EXERCISE :: In the material below, find the line with "evaluation protocols, and" and the line with "problems remains substantial", then output those two lines and every line between them, exactly.

RECORDS FOR THE TASK ::
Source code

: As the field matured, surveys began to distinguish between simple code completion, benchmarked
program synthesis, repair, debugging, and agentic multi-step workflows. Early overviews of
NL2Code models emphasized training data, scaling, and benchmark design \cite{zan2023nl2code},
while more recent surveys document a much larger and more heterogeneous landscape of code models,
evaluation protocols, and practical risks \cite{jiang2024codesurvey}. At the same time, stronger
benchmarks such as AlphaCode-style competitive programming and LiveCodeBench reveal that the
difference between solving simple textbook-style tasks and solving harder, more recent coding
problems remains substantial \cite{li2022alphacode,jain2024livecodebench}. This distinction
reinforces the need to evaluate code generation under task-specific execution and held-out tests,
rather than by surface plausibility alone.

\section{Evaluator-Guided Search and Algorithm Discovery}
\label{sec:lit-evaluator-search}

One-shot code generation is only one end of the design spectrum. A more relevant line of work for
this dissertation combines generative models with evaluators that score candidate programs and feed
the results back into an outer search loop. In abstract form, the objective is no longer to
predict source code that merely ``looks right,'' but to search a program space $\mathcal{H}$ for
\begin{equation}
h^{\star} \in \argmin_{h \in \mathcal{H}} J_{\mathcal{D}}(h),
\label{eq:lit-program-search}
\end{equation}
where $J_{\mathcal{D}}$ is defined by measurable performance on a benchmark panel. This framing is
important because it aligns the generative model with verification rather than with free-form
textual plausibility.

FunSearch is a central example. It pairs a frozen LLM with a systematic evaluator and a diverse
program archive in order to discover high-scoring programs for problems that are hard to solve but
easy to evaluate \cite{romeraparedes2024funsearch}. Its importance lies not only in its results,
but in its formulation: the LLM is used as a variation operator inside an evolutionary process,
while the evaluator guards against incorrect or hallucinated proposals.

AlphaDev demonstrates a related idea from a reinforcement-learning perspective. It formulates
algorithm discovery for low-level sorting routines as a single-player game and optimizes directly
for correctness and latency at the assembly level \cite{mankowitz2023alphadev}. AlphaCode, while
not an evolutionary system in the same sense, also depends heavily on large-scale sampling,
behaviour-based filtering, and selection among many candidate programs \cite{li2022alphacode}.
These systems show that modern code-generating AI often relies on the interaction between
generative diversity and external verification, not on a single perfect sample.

--

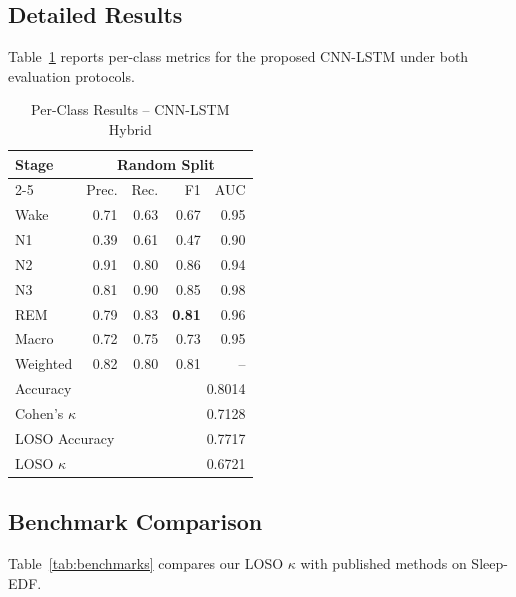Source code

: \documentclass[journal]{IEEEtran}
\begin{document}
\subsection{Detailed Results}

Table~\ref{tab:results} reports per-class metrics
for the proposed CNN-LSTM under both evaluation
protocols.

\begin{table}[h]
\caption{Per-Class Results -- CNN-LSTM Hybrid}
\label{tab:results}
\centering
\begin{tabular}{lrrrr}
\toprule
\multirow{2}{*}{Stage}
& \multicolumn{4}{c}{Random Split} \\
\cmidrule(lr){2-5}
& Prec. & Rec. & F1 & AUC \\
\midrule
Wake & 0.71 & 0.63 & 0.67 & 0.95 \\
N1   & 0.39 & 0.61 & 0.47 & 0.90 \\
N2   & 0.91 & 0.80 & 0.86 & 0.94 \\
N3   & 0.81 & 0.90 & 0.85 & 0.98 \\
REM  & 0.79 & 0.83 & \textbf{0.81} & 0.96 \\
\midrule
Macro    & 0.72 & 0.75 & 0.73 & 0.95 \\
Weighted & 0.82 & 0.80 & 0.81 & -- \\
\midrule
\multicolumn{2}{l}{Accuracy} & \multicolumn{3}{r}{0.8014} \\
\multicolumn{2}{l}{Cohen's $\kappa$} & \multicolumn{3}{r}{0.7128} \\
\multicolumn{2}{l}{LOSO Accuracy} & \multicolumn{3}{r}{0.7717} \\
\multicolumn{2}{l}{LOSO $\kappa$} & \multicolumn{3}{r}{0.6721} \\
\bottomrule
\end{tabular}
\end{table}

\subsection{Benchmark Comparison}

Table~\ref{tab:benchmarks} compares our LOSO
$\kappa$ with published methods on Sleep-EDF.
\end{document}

ANSWER SECTION ::
evaluation protocols, and practical risks \cite{jiang2024codesurvey}. At the same time, stronger
benchmarks such as AlphaCode-style competitive programming and LiveCodeBench reveal that the
difference between solving simple textbook-style tasks and solving harder, more recent coding
problems remains substantial \cite{li2022alphacode,jain2024livecodebench}. This distinction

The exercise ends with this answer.